- **INSTRUCTIONS TO FOLLOW**
Would you copy out, exactly as written, each line from the one containing "- **Bestellprozess**: Online-Bestellung" to the end of the records below?
============================================================
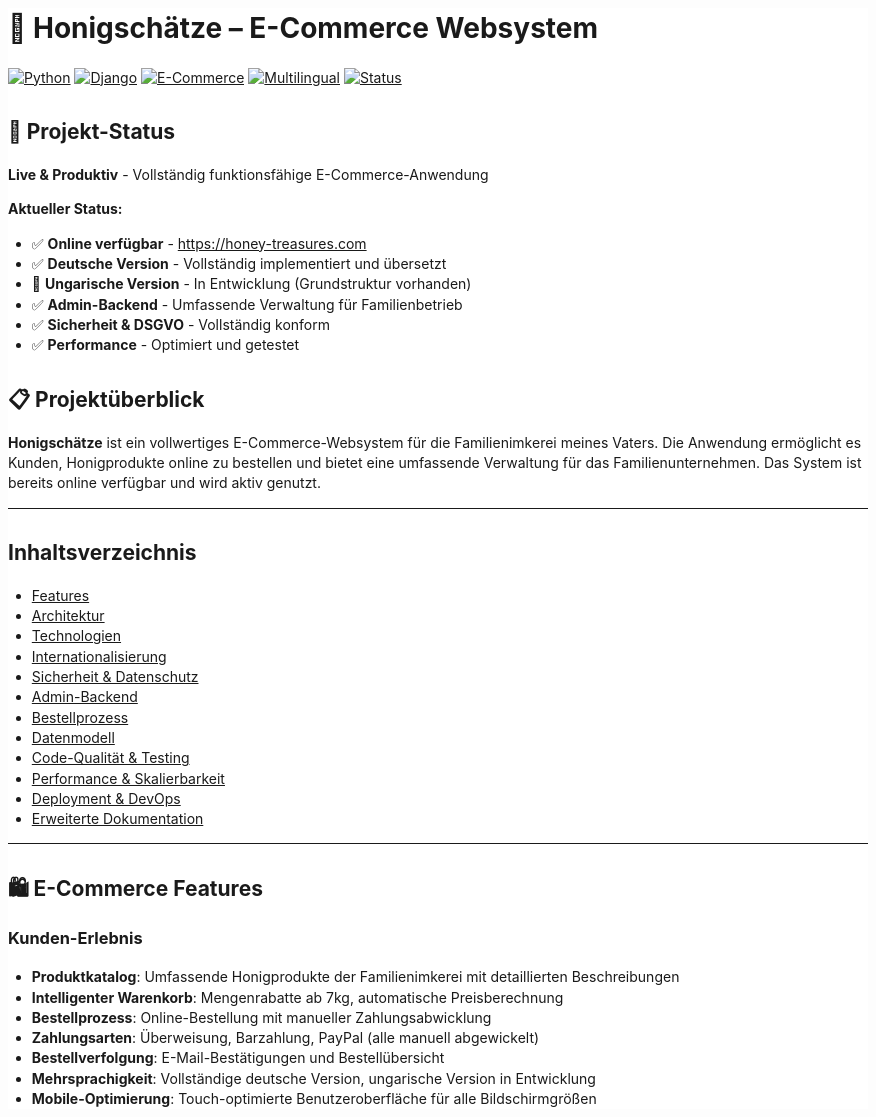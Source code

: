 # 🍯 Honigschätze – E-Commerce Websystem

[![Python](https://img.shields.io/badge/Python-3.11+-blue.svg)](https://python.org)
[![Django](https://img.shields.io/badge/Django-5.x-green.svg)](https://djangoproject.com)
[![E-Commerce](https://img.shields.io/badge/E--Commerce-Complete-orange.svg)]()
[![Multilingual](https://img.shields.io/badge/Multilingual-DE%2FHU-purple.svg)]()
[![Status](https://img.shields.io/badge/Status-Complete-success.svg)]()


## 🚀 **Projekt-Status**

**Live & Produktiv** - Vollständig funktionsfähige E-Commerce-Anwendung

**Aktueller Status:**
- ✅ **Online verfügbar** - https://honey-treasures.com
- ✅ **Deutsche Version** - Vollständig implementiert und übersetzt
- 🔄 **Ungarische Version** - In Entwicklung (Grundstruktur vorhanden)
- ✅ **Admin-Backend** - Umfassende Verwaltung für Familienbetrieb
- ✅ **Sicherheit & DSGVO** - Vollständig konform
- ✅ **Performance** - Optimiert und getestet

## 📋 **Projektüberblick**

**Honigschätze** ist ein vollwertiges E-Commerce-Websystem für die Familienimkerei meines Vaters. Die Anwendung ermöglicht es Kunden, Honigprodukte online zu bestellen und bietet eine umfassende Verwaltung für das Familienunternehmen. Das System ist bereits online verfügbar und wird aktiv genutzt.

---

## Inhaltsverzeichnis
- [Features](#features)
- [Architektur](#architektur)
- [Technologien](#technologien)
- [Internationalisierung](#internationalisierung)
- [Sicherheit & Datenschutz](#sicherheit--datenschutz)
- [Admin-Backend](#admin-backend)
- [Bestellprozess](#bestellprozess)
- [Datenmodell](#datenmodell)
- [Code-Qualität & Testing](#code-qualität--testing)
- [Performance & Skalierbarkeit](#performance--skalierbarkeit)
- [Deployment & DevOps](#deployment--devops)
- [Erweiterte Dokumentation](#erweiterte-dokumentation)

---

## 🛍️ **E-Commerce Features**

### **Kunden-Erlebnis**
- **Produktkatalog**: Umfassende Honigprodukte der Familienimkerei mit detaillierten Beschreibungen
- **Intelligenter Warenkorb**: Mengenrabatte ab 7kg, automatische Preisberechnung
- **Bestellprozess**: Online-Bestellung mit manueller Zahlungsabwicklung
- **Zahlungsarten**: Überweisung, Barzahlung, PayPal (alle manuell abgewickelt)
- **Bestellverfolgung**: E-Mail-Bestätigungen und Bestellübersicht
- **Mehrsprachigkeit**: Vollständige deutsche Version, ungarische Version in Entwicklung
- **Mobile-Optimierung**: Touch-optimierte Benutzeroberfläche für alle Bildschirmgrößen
============================================================
- **ANSWER SECTION**
- **Bestellprozess**: Online-Bestellung mit manueller Zahlungsabwicklung
- **Zahlungsarten**: Überweisung, Barzahlung, PayPal (alle manuell abgewickelt)
- **Bestellverfolgung**: E-Mail-Bestätigungen und Bestellübersicht
- **Mehrsprachigkeit**: Vollständige deutsche Version, ungarische Version in Entwicklung
- **Mobile-Optimierung**: Touch-optimierte Benutzeroberfläche für alle Bildschirmgrößen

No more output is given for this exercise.